My Pentest Log -3- (Fuzzing + RXSS)

Greetings from Constantinople to all,

In this article, I would like to inform you about how I obtained Reflected XSS through a PDF module that I encountered while doing a web penetration test.

Throughout the article, the application name will be specified as private.com

1. Necessary information was given by our project manager to conduct a web penetration test on private.com.

2. As always, I first verified the scope form and started the necessary fuzzing.

3. During my research on the application, I found that the “Flip PDF” module was installed. (I detected the module with view-source).
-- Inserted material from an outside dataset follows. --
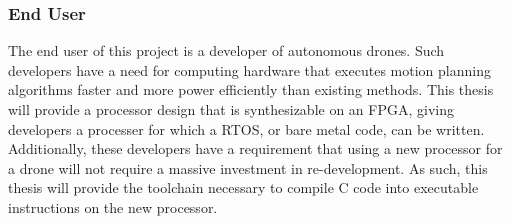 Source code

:     \subsubsection*{End User}
    The end user of this project is a developer of autonomous drones. Such developers have a need for computing hardware that executes motion planning algorithms faster and more power efficiently than existing methods. This thesis will provide a processor design that is synthesizable on an \ac{FPGA}, giving developers a processer for which a \ac{RTOS}, or bare metal code, can be written. 
    Additionally, these developers have a requirement that using a new processor for a drone will not require a massive investment in re-development. As such, this thesis will provide the toolchain necessary to compile C code into executable instructions on the new processor.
So what does this mean for us?

4. I encounter pdf modules in almost every mobile and web test, but I knew there was a reflected xss vulnerability on the “Flip PDF” module that was detected by “Martin Thirup Christensen” and was simple to exploit.
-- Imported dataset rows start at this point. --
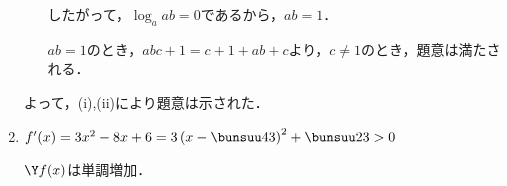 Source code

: \begin{enumerate}
\begin{enumerate}
したがって，$\log_aab = 0$であるから，$ab = 1$．

$ab = 1$のとき，$abc + 1 = c+1 + ab + c$より，$c\neq1$のとき，題意は満たされる．
\end{enumerate}

よって，(i),(ii)により題意は示された．
\hfill
{}

\vspace{1zw}

\item $f'(x) = 3x^2 - 8x + 6 = 3\left(x-\bunsuu43 \right)^2 + \bunsuu23 > 0$

$\Y f(x)$は単調増加．

\end{enumerate}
5. I immediately went back to the target, performed the necessary xss process and in a very short time I recorded the reflected xss finding in the report :)

Request Performed:

https://private.com/test/test/bookcontent-swf.html?currentHTMLURL=data:text/html;base64,PHNjcmlwdD5hbGVydCgnWFNTJyk8L3NjcmlwdD4=

Technical article on the current finding:

CVE-2017-7384: Reflected XSS in flippdf leaves thousands of websites vulnerable (0day)

In summary:

I definitely recommend you to do research on some specific modules you come across, you can decorate your report nicely :)

In addition, before trying the existing attack vectors in the application tests, I definitely recommend that you take care of the fuzzing process in a healthy way, in this way, you can easily detect some modules and identify the vulnerabilities that will motivate you during the test in a short time.